The approach to security requires a number of things, Cornell said. For one, developers need to validate data coming from the SAAS applications to prevent injection and other attacks from being propagated between portions of the system, he said. In addition, data sent to the SAAS provider needs to be properly encoded. Then there is the issue of authentication.
“Depending on the characteristics of the system, some sort of credentials for access to the SAAS provider must be used,” Cornell said. “If these are provided by the user, then proper management might only require them to be encrypted while in transit. However, if all access to the SAAS provider is anonymized behind a single account, the credentials for that account must be stored in a secure manner while at rest and proper logging must be maintained in order to determine what users attempted what actions.”
The prospect of an attacker getting past the authentication page by being a customer of the SAAS application means the entire application functionality is the attack surface, noted Chris Wysopal, CTO of Veracode.
“Many app developers downplay the insider threat and feel protected just because their Web app has authentication and only authorized employees can log in,” he said. “With a multitenant SAAS application, this is not the case anymore as attackers can be other customers of the SAAS app provider. This increases the need to get application security right for cloud-based applications.”

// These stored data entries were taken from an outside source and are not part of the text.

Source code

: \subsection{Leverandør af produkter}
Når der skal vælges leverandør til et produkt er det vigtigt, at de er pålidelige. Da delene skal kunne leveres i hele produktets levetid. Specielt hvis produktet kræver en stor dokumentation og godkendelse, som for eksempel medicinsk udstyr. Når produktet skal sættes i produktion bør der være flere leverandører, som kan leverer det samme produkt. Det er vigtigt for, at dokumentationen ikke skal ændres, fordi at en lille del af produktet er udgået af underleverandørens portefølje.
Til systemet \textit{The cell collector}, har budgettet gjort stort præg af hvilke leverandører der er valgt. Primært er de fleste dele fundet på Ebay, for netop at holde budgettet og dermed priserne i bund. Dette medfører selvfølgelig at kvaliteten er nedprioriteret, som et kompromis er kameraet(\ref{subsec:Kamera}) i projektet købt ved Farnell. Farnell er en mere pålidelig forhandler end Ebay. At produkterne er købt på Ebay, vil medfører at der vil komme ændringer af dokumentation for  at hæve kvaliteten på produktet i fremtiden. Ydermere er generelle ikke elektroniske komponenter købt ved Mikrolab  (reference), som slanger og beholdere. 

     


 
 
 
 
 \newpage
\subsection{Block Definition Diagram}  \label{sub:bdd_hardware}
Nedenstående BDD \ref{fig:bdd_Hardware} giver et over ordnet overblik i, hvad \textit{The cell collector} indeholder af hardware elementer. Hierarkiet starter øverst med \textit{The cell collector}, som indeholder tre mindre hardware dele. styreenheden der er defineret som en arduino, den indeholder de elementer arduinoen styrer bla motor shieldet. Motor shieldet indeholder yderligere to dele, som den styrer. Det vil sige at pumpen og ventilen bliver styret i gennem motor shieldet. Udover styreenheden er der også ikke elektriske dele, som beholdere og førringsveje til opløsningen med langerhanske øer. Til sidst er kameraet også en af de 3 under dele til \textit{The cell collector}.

A further risk for SAAS is the fact that the administration of the systems housing the customer data is typically performed by the SAAS developer and the hosting provider, which makes building in data encryption at rest and in transit a must, Wysopal said. Good auditing and logging are also requirements, he added.
“So in summary, the threat space and the attack surface have increased greatly for SAAS apps,” he said. “This makes application security features like encryption, auditing and two-factor authentication much more necessary. Vulnerabilities are much more exposed in a multitenant world, so secure coding, security testing and vetting of third-party components are requirements.”